I started noticing brightly-coloured photos of an adorable vintage-inspired amusement park on Instagram about two months ago. It was aptly named Dreamland, and I quickly discovered it was located in the coastal town of Margate, in England’s region of Kent. Less than two hours away by train from London, I started to plan a weekend trip or even a day off in order to go and experience the place for myself; it just looked like too much fun to not see it in person. Less than a week later, fate intervened, as Visit England wrote to me and asked if I’d like to visit Dreamland on their behalf.
I arrived on a warm and sunny day at the beginning of October; I could smell the ocean in the air as soon as I stepped off of the train, and a few seagulls cawed overhead. From the tracks, I could see the ferris wheel in the distance. After wandering around Margate – which I’ll talk about another time, because it deserves its own post – I made my way to the gates of Dreamland, spurred on by vintage signs pointing the way.
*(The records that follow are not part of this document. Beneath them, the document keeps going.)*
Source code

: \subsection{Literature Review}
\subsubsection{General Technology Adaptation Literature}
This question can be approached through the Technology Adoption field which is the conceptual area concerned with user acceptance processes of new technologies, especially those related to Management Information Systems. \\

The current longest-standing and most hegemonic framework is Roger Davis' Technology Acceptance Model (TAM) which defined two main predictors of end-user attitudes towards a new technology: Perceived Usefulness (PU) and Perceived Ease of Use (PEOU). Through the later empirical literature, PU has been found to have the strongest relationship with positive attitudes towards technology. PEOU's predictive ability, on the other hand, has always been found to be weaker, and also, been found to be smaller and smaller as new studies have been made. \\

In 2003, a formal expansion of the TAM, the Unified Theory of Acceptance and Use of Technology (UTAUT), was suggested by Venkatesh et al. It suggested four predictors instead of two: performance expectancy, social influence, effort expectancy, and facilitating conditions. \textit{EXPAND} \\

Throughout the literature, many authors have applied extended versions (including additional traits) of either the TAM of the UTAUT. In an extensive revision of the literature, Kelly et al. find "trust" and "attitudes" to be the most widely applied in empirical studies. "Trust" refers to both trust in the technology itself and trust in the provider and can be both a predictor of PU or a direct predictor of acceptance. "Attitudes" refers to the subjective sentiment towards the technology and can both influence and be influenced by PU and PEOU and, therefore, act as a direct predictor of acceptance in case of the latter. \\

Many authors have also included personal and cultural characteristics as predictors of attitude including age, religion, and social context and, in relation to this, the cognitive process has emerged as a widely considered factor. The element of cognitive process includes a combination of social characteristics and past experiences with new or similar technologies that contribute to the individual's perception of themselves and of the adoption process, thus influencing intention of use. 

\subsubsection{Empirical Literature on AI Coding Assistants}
As I arrived just as the gates were opening, I basically had the park to myself. There was the colourful ferris wheel, of course, but also a penny arcade and vintage games and bumper cars (called Dodgems in England, you learn something every day) and candy floss and a merry-go-round and a roller disco and basically everything you could possibly want out of a vintage amusement park. Above all else, and what kept striking me throughout the day, was that Dreamland represents an idea of reminiscence, of the memory of walking around fairgrounds with wide eyes, the smell of mini-donuts in the air. The funny thing is, I’m not even sure that I ever really experienced that as a kid; the fairs and amusement parks I went to in the 80s and 90s were all modern, filled with flashing neon lights and White Snake blasting over the speakers. Dreamland sells an idea of what we imagine amusement parks of the past to be like, a real-life version of the romantic vision I have of the perfect fairground. A dream of the perfect fairground, you might say, although at Dreamland it actually exists.
Because I’m not British, I only have an idea of the Golden Age of the classic British seaside holiday, but in that vision, I know I see a place like Dreamland. The rides are all stylishly recreated or refurbished, including one roller coaster called the Scenic Railway that is said to be the oldest in the entire United Kingdom. There are also events at the park all the time, including an upcoming “Screamland”, a Halloween-based event for the whole family. And while the park is definitely catered toward families and children, anyone of any age who likes amusement parks or fairgrounds will have fun and find lots to do.
Dreamland lived up to my expectations, and then some. Around every corner I was greeted by something else too adorable not to photograph, and I was blissfully overwhelmed by the bright, fun, vintage feel of the entire place. With the jukebox playing an assortment of doo wop, a bag of sweets in my hand, and the ferris wheel taking me up into the sky, it was impossible not to fall in love with Dreamland.
View of Margate from the top of the ferris wheel
Many thanks to Visit England for arranging my trip to Margate and showing me around the beautiful regions of Kent and Canterbury. I will hopefully be working with them a lot more in the future, as I’d love to showcase more of England, this country I now call home. I’d love to prove that you don’t have to travel far to have amazing adventures, so why not start with my backyard?
Does Dreamland look like a place you’d like to visit?